* EXERCISE MATERIALS:
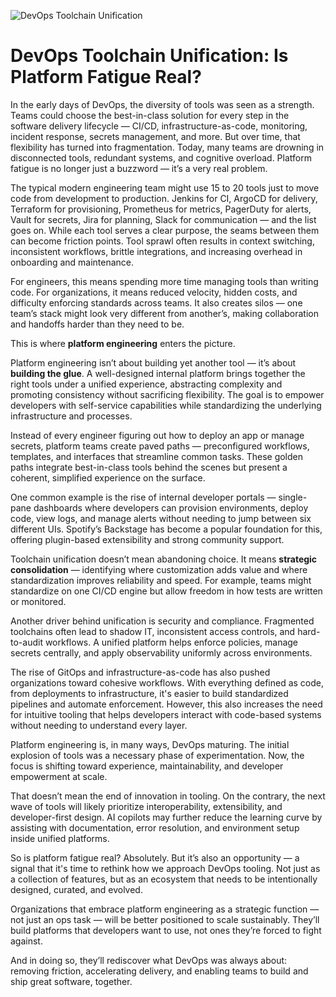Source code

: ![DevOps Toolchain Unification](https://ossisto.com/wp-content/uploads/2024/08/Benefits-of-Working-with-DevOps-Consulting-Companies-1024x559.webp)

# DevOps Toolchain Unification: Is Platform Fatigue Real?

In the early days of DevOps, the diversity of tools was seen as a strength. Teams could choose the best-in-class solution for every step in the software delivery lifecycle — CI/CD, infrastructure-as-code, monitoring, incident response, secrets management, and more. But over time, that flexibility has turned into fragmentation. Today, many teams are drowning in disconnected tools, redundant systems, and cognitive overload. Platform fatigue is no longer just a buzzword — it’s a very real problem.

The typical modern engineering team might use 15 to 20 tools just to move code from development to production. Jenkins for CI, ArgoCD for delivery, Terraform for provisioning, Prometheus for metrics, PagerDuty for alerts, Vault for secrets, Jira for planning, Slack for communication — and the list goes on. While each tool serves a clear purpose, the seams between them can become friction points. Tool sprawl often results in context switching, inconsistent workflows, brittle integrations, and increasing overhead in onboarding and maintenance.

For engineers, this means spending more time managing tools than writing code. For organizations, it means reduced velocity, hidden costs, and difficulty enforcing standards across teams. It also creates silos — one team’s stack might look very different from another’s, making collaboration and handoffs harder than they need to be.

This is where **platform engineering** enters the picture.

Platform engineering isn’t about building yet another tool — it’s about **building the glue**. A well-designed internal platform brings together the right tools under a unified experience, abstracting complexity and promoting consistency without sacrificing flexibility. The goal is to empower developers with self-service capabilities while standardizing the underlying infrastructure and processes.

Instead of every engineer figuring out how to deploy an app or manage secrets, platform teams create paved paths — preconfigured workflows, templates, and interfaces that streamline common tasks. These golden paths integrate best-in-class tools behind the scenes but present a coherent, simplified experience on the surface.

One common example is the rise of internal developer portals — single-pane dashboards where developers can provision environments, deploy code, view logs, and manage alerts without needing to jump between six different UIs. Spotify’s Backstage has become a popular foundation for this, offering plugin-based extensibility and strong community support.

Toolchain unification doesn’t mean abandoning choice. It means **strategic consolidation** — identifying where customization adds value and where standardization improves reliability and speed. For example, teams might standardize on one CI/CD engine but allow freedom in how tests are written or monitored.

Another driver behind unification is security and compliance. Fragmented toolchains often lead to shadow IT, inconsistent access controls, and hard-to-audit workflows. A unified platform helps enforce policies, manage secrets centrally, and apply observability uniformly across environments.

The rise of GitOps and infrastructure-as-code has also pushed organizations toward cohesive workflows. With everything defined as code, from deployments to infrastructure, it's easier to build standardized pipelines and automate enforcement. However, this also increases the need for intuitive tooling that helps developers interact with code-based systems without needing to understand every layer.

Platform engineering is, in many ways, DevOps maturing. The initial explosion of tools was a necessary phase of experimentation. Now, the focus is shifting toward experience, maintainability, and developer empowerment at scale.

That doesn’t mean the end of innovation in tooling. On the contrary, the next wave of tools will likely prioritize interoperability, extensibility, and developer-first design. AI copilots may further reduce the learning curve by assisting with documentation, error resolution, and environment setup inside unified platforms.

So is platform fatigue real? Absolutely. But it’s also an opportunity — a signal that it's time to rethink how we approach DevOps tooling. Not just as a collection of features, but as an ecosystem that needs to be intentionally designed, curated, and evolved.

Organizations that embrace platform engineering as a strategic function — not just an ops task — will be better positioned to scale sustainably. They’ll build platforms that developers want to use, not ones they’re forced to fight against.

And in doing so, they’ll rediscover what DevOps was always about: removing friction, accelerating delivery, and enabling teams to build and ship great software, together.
---
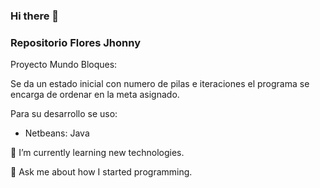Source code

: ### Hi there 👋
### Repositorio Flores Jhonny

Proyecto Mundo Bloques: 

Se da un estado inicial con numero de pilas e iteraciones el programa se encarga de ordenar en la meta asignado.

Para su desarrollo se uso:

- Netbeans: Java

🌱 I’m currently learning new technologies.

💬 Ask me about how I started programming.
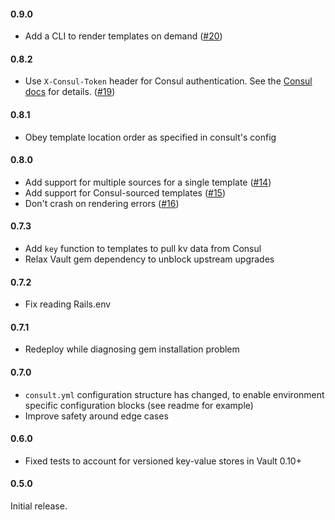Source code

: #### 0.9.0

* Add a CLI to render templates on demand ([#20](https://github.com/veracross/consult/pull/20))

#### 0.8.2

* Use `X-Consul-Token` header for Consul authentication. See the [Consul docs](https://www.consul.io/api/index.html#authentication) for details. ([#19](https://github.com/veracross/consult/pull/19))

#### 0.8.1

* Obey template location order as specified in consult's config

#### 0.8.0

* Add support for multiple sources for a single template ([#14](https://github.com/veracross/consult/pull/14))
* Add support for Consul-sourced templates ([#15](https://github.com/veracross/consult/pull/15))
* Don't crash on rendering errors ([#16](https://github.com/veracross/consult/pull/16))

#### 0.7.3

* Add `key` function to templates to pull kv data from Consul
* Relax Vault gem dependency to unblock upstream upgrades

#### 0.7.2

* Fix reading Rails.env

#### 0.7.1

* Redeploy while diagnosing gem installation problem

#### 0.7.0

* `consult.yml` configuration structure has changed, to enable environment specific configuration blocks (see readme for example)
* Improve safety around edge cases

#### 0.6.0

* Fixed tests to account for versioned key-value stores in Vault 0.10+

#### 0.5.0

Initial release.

* EXERCISE OBJECTIVE:
Out of the entries above, write out only the lines between the line holding "The rise of GitOps" and the line holding "So is platform", inclusive, each exactly as given.

* EXERCISE ANSWER:
The rise of GitOps and infrastructure-as-code has also pushed organizations toward cohesive workflows. With everything defined as code, from deployments to infrastructure, it's easier to build standardized pipelines and automate enforcement. However, this also increases the need for intuitive tooling that helps developers interact with code-based systems without needing to understand every layer.

Platform engineering is, in many ways, DevOps maturing. The initial explosion of tools was a necessary phase of experimentation. Now, the focus is shifting toward experience, maintainability, and developer empowerment at scale.

That doesn’t mean the end of innovation in tooling. On the contrary, the next wave of tools will likely prioritize interoperability, extensibility, and developer-first design. AI copilots may further reduce the learning curve by assisting with documentation, error resolution, and environment setup inside unified platforms.

So is platform fatigue real? Absolutely. But it’s also an opportunity — a signal that it's time to rethink how we approach DevOps tooling. Not just as a collection of features, but as an ecosystem that needs to be intentionally designed, curated, and evolved.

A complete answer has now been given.